Do I understand LLMs?

GardenVarietyAnxiety@lemmy.world · 2 months ago

Do I understand LLMs?

AbouBenAdhem@lemmy.world · edit-2 1 month ago

There’s a part of our brain called the salience network, that continually models and predicts our environment and directs our conscious attention to things it can’t predict. When we talk to each other, most of the formal content is predictable, and the salience network filters it out; the unpredictable part that’s left is the actual meaningful part.

LLMs basically recreate the salience network. They continually model and predict the content of a text stream the same way we do—except instead of modeling someone else’s words so they can recognize the unpredictable/meaningful part, they model their own words so they can keep predicting the next ones.

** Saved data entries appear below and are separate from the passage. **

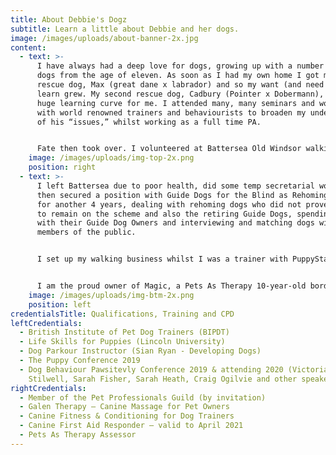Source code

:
 ```yaml
---
title: About Debbie's Dogz
subtitle: Learn a little about Debbie and her dogs.
image: /images/uploads/about-banner-2x.jpg
content:
  - text: >-
      I have always had a deep love for dogs, growing up with a number of rescue
      dogs from the age of eleven. As soon as I had my own home I got my first
      rescue dog, Max (great dane x labrador) and so my want (and need!) to
      learn grew. My second rescue dog, Cadbury (Pointer x Dobermann), was a
      huge learning curve for me. I attended many, many seminars and workshops
      with world renowned trainers and behaviourists to broaden my understanding
      of his “issues,” whilst working as a full time PA.


      Fate then took over. I volunteered at Battersea Old Windsor walking the dogs at weekends, and by chance a temporary role to help out Home Visiting evenings and weekends became available, to chat to members of the public who were interested in rehoming a dog, advising them on settling in and working with their dog to build a happy lifetime partnership (I also rehomed my third rescue dog Henry (German Shepherd Cross). After a period of time, I was then offered the role on a full time permanent basis. I gave up my PA job and jumped head first into the amazing world of rescue, rehoming, training, assessing and behaviour with the best known rescue in the UK – Battersea Dogs and Cats Home. I spent 5 very happy years there, including a promotion to Rehoming Officer based at the main London site.
    image: /images/uploads/img-top-2x.png
    position: right
  - text: >-
      I left Battersea due to poor health, did some temp secretarial work and
      then secured a position with Guide Dogs for the Blind as Rehoming Officer
      for another 4 years, dealing with rehoming dogs who did not prove suitable
      to remain on the scheme and also the retiring Guide Dogs, spending time
      with their Guide Dog Owners and interviewing and matching dogs with
      members of the public.


      I set up my walking business whilst I was a trainer with PuppyStars and also took the decision to break away and do training on my own. I have run classes but now concentrate on working with dogs and their owners on a one-to-one basis.


      I am the proud owner of Magic, a Pets As Therapy 10-year-old border collie (rescued at approximately 1 year old) and Mo, a 5-year-old Mini-Smooth Dachshund (rehomed to me at 3 years old) – who are my assessors of any new dogs joining our crew. My three cats – Peaches, Poppy and Dog – are the masters of teaching acceptable dog behaviour in their home when boarding with us!
    image: /images/uploads/img-btm-2x.png
    position: left
credentialsTitle: Qualifications, Training and CPD
leftCredentials:
  - British Institute of Pet Dog Trainers (BIPDT)
  - Life Skills for Puppies (Lincoln University)
  - Dog Parkour Instructor (Sian Ryan - Developing Dogs)
  - The Puppy Conference 2019
  - Dog Behaviour Pawsitevly Conference 2019 & attending 2020 (Victoria
    Stilwell, Sarah Fisher, Sarah Heath, Craig Ogilvie and other speakers)
rightCredentials:
  - Member of the Pet Professionals Guild (by invitation)
  - Galen Therapy – Canine Massage for Pet Owners
  - Canine Fitness & Conditioning for Dog Trainers
  - Canine First Aid Responder – valid to April 2021
  - Pets As Therapy Assessor
---
```

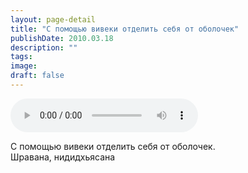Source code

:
 ```yaml
---
layout: page-detail
title: "С помощью вивеки отделить себя от оболочек"
publishDate: 2010.03.18
description: ""
tags:
image:
draft: false
---
```


<audio title="2010.03.18 - С помощью вивеки отделить себя от оболочек.mp3" src="/upload/iblock/206/206a968b07747bd4772ae52392175de7.mp3" controls=""></audio>

 С помощью вивеки отделить себя от оболочек.  
 Шравана, нидидхьясана   

  
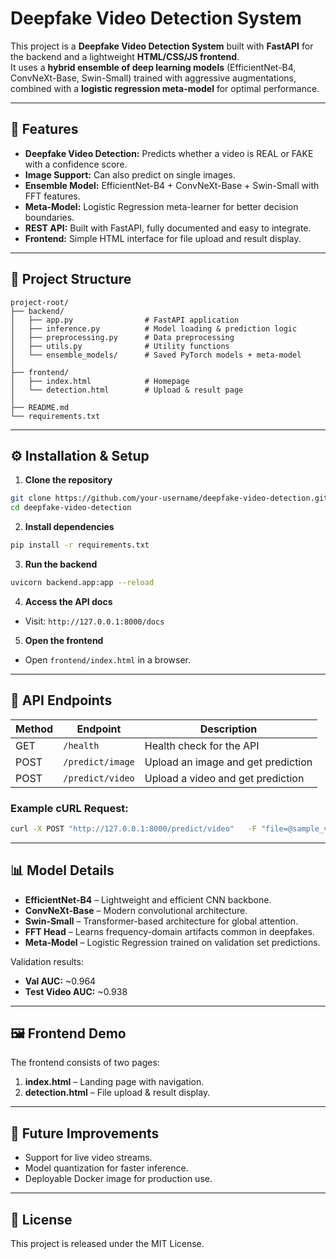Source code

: # Deepfake Video Detection System

This project is a **Deepfake Video Detection System** built with **FastAPI** for the backend and a lightweight **HTML/CSS/JS frontend**.  
It uses a **hybrid ensemble of deep learning models** (EfficientNet-B4, ConvNeXt-Base, Swin-Small) trained with aggressive augmentations, combined with a **logistic regression meta-model** for optimal performance.

---

## 🚀 Features

- **Deepfake Video Detection:** Predicts whether a video is REAL or FAKE with a confidence score.
- **Image Support:** Can also predict on single images.
- **Ensemble Model:** EfficientNet-B4 + ConvNeXt-Base + Swin-Small with FFT features.
- **Meta-Model:** Logistic Regression meta-learner for better decision boundaries.
- **REST API:** Built with FastAPI, fully documented and easy to integrate.
- **Frontend:** Simple HTML interface for file upload and result display.

---

## 📂 Project Structure

```
project-root/
├── backend/
│   ├── app.py                # FastAPI application
│   ├── inference.py          # Model loading & prediction logic
│   ├── preprocessing.py      # Data preprocessing
│   ├── utils.py              # Utility functions
│   └── ensemble_models/      # Saved PyTorch models + meta-model
│
├── frontend/
│   ├── index.html            # Homepage
│   └── detection.html        # Upload & result page
│
├── README.md
└── requirements.txt
```

---

## ⚙️ Installation & Setup

1. **Clone the repository**
```bash
git clone https://github.com/your-username/deepfake-video-detection.git
cd deepfake-video-detection
```

2. **Install dependencies**
```bash
pip install -r requirements.txt
```

3. **Run the backend**
```bash
uvicorn backend.app:app --reload
```

4. **Access the API docs**
- Visit: `http://127.0.0.1:8000/docs`

5. **Open the frontend**
- Open `frontend/index.html` in a browser.

---

## 🔧 API Endpoints

| Method | Endpoint         | Description |
|-------|-----------------|-------------|
| GET   | `/health`        | Health check for the API |
| POST  | `/predict/image` | Upload an image and get prediction |
| POST  | `/predict/video` | Upload a video and get prediction |

### Example cURL Request:
```bash
curl -X POST "http://127.0.0.1:8000/predict/video"   -F "file=@sample_video.mp4"
```

---

## 📊 Model Details

- **EfficientNet-B4** – Lightweight and efficient CNN backbone.
- **ConvNeXt-Base** – Modern convolutional architecture.
- **Swin-Small** – Transformer-based architecture for global attention.
- **FFT Head** – Learns frequency-domain artifacts common in deepfakes.
- **Meta-Model** – Logistic Regression trained on validation set predictions.

Validation results:  
- **Val AUC:** ~0.964  
- **Test Video AUC:** ~0.938

---

## 🖼 Frontend Demo

The frontend consists of two pages:
1. **index.html** – Landing page with navigation.
2. **detection.html** – File upload & result display.

---

## 🧠 Future Improvements

- Support for live video streams.
- Model quantization for faster inference.
- Deployable Docker image for production use.

---

## 📜 License

This project is released under the MIT License.
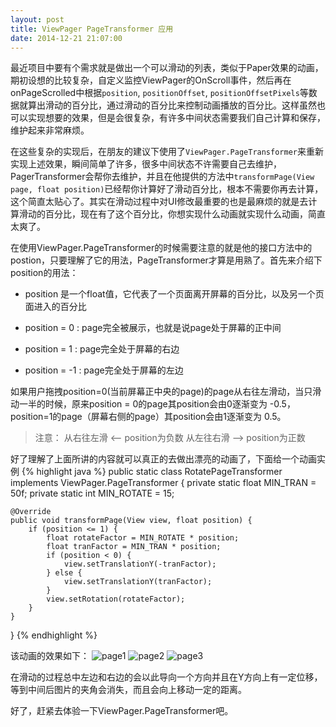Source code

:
 ```yaml
---
layout: post
title: ViewPager PageTransformer 应用
date: 2014-12-21 21:07:00
---
```


最近项目中要有个需求就是做出一个可以滑动的列表，类似于Paper效果的动画，期初设想的比较复杂，自定义监控ViewPager的OnScroll事件，然后再在onPageScrolled中根据`position`, `positionOffset`, `positionOffsetPixels`等数据就算出滑动的百分比，通过滑动的百分比来控制动画播放的百分比。这样虽然也可以实现想要的效果，但是会很复杂，有许多中间状态需要我们自己计算和保存，维护起来非常麻烦。

在这些复杂的实现后，在朋友的建议下使用了`ViewPager.PageTransformer`来重新实现上述效果，瞬间简单了许多，很多中间状态不许需要自己去维护，PagerTransformer会帮你去维护，并且在他提供的方法中`transformPage(View page, float position)`已经帮你计算好了滑动百分比，根本不需要你再去计算，这个简直太贴心了。其实在滑动过程中对UI修改最重要的也是最麻烦的就是去计算滑动的百分比，现在有了这个百分比，你想实现什么动画就实现什么动画，简直太爽了。

在使用ViewPager.PageTransformer的时候需要注意的就是他的接口方法中的postion，只要理解了它的用法，PageTransformer才算是用熟了。首先来介绍下position的用法：

+ position 是一个float值，它代表了一个页面离开屏幕的百分比，以及另一个页面进入的百分比

+ position = 0  : page完全被展示，也就是说page处于屏幕的正中间
+ position = 1  : page完全处于屏幕的右边
+ position = -1 : page完全处于屏幕的左边

如果用户拖拽position=0(当前屏幕正中央的page)的page从右往左滑动，当只滑动一半的时候，原来position = 0的page其position会由0逐渐变为 -0.5，position=1的page（屏幕右侧的page）其position会由1逐渐变为 0.5。

> 注意：
> 从右往左滑 <——  position为负数
> 从左往右滑 ——>  position为正数

好了理解了上面所讲的内容就可以真正的去做出漂亮的动画了，下面给一个动画实例
{% highlight java %}
public static class RotatePageTransformer implements ViewPager.PageTransformer {
    private static float MIN_TRAN = 50f;
    private static int MIN_ROTATE = 15;

    @Override
    public void transformPage(View view, float position) {
        if (position <= 1) {
            float rotateFactor = MIN_ROTATE * position;
            float tranFactor = MIN_TRAN * position;
            if (position < 0) {
                view.setTranslationY(-tranFactor);
            } else {
                view.setTranslationY(tranFactor);
            }
            view.setRotation(rotateFactor);
        }
    }
}
{% endhighlight %}

该动画的效果如下：
![page1](http://blog.tedyin.me/images/page1.png)
![page2](http://blog.tedyin.me/images/page2.png)
![page3](http://blog.tedyin.me/images/page3.png)

在滑动的过程总中左边和右边的会以此导向一个方向并且在Y方向上有一定位移，等到中间后图片的夹角会消失，而且会向上移动一定的距离。

好了，赶紧去体验一下ViewPager.PageTransformer吧。

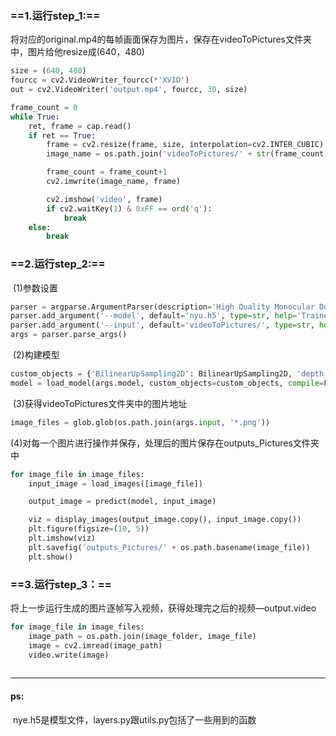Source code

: ###  **==1.运行step_1:==**

​	将对应的original.mp4的每帧画面保存为图片，保存在videoToPictures文件夹中，图片给他resize成(640，480)

```python
size = (640, 480)
fourcc = cv2.VideoWriter_fourcc(*'XVID')
out = cv2.VideoWriter('output.mp4', fourcc, 30, size)

frame_count = 0
while True:
    ret, frame = cap.read()
    if ret == True:
        frame = cv2.resize(frame, size, interpolation=cv2.INTER_CUBIC)
        image_name = os.path.join('videoToPictures/' + str(frame_count) + '.png')

        frame_count = frame_count+1
        cv2.imwrite(image_name, frame)

        cv2.imshow('video', frame)
        if cv2.waitKey(1) & 0xFF == ord('q'):
            break
    else:
        break	
```

### **==2.运行step_2:==**

​	(1)参数设置

```python
parser = argparse.ArgumentParser(description='High Quality Monocular Depth Estimation via Transfer Learning')
parser.add_argument('--model', default='nyu.h5', type=str, help='Trained Keras model file.')
parser.add_argument('--input', default='videoToPictures/', type=str, help='Input folder.')
args = parser.parse_args()
```

​	(2)构建模型

```python
custom_objects = {'BilinearUpSampling2D': BilinearUpSampling2D, 'depth_loss_function': None}
model = load_model(args.model, custom_objects=custom_objects, compile=False)
```

​	(3)获得videoToPictures文件夹中的图片地址

```python
image_files = glob.glob(os.path.join(args.input, '*.png'))
```

​	(4)对每一个图片进行操作并保存，处理后的图片保存在outputs_Pictures文件夹中

```python
for image_file in image_files:
    input_image = load_images([image_file])

    output_image = predict(model, input_image)

    viz = display_images(output_image.copy(), input_image.copy())
    plt.figure(figsize=(10, 5))
    plt.imshow(viz)
    plt.savefig('outputs_Pictures/' + os.path.basename(image_file))
    plt.show()
```

### ==**3.运行step_3：**==

​	将上一步运行生成的图片逐帧写入视频，获得处理完之后的视频—output.video

```python
for image_file in image_files:
    image_path = os.path.join(image_folder, image_file)
    image = cv2.imread(image_path)
    video.write(image)
   
```



------

#### **ps:**

​	nye.h5是模型文件，layers.py跟utils.py包括了一些用到的函数

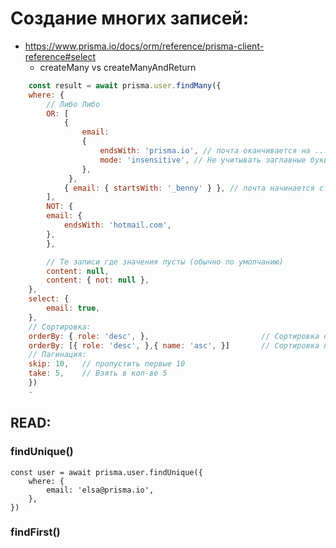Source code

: # Создание многих записей:
- https://www.prisma.io/docs/orm/reference/prisma-client-reference#select
    - createMany vs createManyAndReturn
```js
    const result = await prisma.user.findMany({
    where: {
        // Либо Либо
        OR: [
            { 
                email: 
                { 
                    endsWith: 'prisma.io', // почта оканчивается на ... 
                    mode: 'insensitive', // Не учитывать заглавные буквы
                }, 
             }, 
            { email: { startsWith: '_benny' } }, // почта начинается с ...
        ],
        NOT: {
        email: {
            endsWith: 'hotmail.com',
        },
        },

        // Те записи где значения пусты (обычно по умолчанию)
        content: null,
        content: { not: null },
    },
    select: {
        email: true,
    },
	// Сортировка:
	orderBy: { role: 'desc', },							// Сортировка по 1 параметру
	orderBy: [{ role: 'desc', },{ name: 'asc', }]		// Сортировка по нескольким параметрам
	// Пагинация:
	skip: 10,   // пропустить первые 10
  	take: 5,    // Взять в кол-ве 5
    })
    - 
```

## READ:
### findUnique()
    const user = await prisma.user.findUnique({
        where: {
            email: 'elsa@prisma.io',
        },
    })
### findFirst()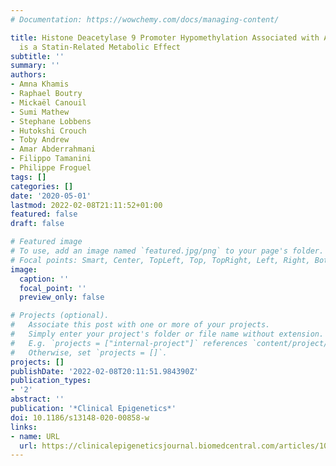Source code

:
 ```yaml
---
# Documentation: https://wowchemy.com/docs/managing-content/

title: Histone Deacetylase 9 Promoter Hypomethylation Associated with Adipocyte Dysfunction
  is a Statin-Related Metabolic Effect
subtitle: ''
summary: ''
authors:
- Amna Khamis
- Raphael Boutry
- Mickaël Canouil
- Sumi Mathew
- Stephane Lobbens
- Hutokshi Crouch
- Toby Andrew
- Amar Abderrahmani
- Filippo Tamanini
- Philippe Froguel
tags: []
categories: []
date: '2020-05-01'
lastmod: 2022-02-08T21:11:52+01:00
featured: false
draft: false

# Featured image
# To use, add an image named `featured.jpg/png` to your page's folder.
# Focal points: Smart, Center, TopLeft, Top, TopRight, Left, Right, BottomLeft, Bottom, BottomRight.
image:
  caption: ''
  focal_point: ''
  preview_only: false

# Projects (optional).
#   Associate this post with one or more of your projects.
#   Simply enter your project's folder or file name without extension.
#   E.g. `projects = ["internal-project"]` references `content/project/deep-learning/index.md`.
#   Otherwise, set `projects = []`.
projects: []
publishDate: '2022-02-08T20:11:51.984390Z'
publication_types:
- '2'
abstract: ''
publication: '*Clinical Epigenetics*'
doi: 10.1186/s13148-020-00858-w
links:
- name: URL
  url: https://clinicalepigeneticsjournal.biomedcentral.com/articles/10.1186/s13148-020-00858-w
---
```

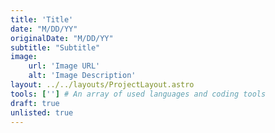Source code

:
 ```yaml
---
title: 'Title'
date: "M/DD/YY"
originalDate: "M/DD/YY"
subtitle: "Subtitle"
image:
    url: 'Image URL'
    alt: 'Image Description'
layout: ../../layouts/ProjectLayout.astro
tools: [''] # An array of used languages and coding tools
draft: true
unlisted: true
---
```

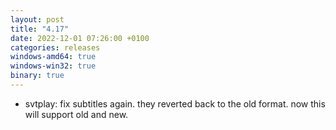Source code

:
```yaml
---
layout: post
title: "4.17"
date: 2022-12-01 07:26:00 +0100
categories: releases
windows-amd64: true
windows-win32: true
binary: true
---
```


* svtplay: fix subtitles again. they reverted back to the old format. now this will support old and new.
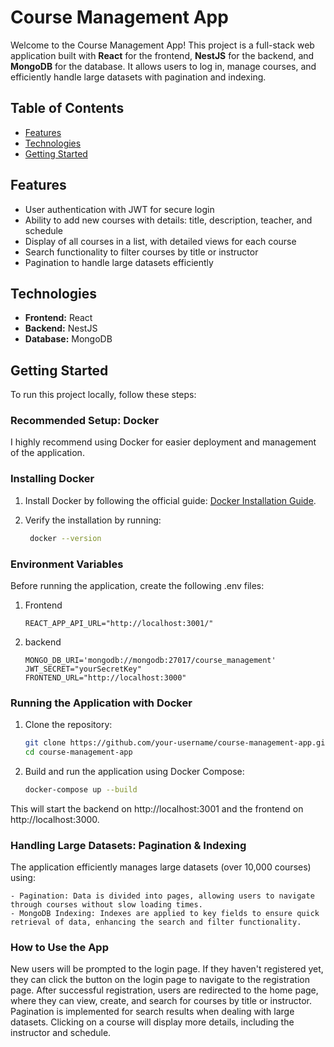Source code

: # Course Management App

Welcome to the Course Management App! This project is a full-stack web application built with **React** for the frontend, **NestJS** for the backend, and **MongoDB** for the database. It allows users to log in, manage courses, and efficiently handle large datasets with pagination and indexing.

## Table of Contents

- [Features](#features)
- [Technologies](#technologies)
- [Getting Started](#getting-started)

## Features

- User authentication with JWT for secure login
- Ability to add new courses with details: title, description, teacher, and schedule
- Display of all courses in a list, with detailed views for each course
- Search functionality to filter courses by title or instructor
- Pagination to handle large datasets efficiently

## Technologies

- **Frontend:** React
- **Backend:** NestJS
- **Database:** MongoDB

## Getting Started

To run this project locally, follow these steps:

### Recommended Setup: Docker

I highly recommend using Docker for easier deployment and management of the application.

### Installing Docker

1. Install Docker by following the official guide: [Docker Installation Guide](https://docs.docker.com/get-docker/).
2. Verify the installation by running:

   ```bash
    docker --version
    ```

### Environment Variables

Before running the application, create the following .env files:

1. Frontend
    ```env
    REACT_APP_API_URL="http://localhost:3001/"
    ```
2. backend

    ```env
    MONGO_DB_URI='mongodb://mongodb:27017/course_management'
    JWT_SECRET="yourSecretKey"
    FRONTEND_URL="http://localhost:3000"
    ```

### Running the Application with Docker

1. Clone the repository:

    ```bash
    git clone https://github.com/your-username/course-management-app.git
    cd course-management-app
    ```

3. Build and run the application using Docker Compose:
    ```bash
    docker-compose up --build
    ```
This will start the backend on http://localhost:3001 and the frontend on http://localhost:3000.

### Handling Large Datasets: Pagination & Indexing

The application efficiently manages large datasets (over 10,000 courses) using:

    - Pagination: Data is divided into pages, allowing users to navigate through courses without slow loading times.
    - MongoDB Indexing: Indexes are applied to key fields to ensure quick retrieval of data, enhancing the search and filter functionality.

### How to Use the App

New users will be prompted to the login page. If they haven't registered yet, they can click the button on the login page to navigate to the registration page. After successful registration, users are redirected to the home page, where they can view, create, and search for courses by title or instructor. Pagination is implemented for search results when dealing with large datasets. Clicking on a course will display more details, including the instructor and schedule.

This raises an obvious issue: when our salience networks process the stream of words coming out of such an LLM, it’s all predictable, so our brains tell us there’s no actual message. When AI developers ran into this, they added a feature called “temperature” that basically injects randomness into the generated text—enough to make it unpredictable, but not obvious nonsense—so our salience networks will get fooled into thinking there’s meaningful content.

GardenVarietyAnxiety@lemmy.world · 2 months ago

This was a great read, Thanks!

I have a new rabbit hole to explore 😝

vamp07@lemmy.world · 2 months ago

And our brains probably do something very similar. If llms are not intelligent our brains aren’t either.

GardenVarietyAnxiety@lemmy.world · edit-2 2 months ago

I think you’re right, but it takes more than an LLM to be intelligent. The LLM is one piece of the pie, though

will_a113@lemmy.ml · 2 months ago

The critical thing to remember about LLMs is that they are probabilistic in nature. They don’t know facts, they don’t reason, they don’t evaluate. All they do is take your input string, split that string into tokens that are about 3-4 characters long, and then go back into their vast, vast, pretrained database and say “I have this series of tokens. In the past when similar sets of tokens were given, what were the tokens that were most likely to be associated with them?” It will then construct the output string one token at-a-time (more sophisticated models can do multiple tokens at once so that words, phrases and sentences might hang together better) until the output is complete (the probability of the next token being relevant drops below some threshold value) or your output limit is reached.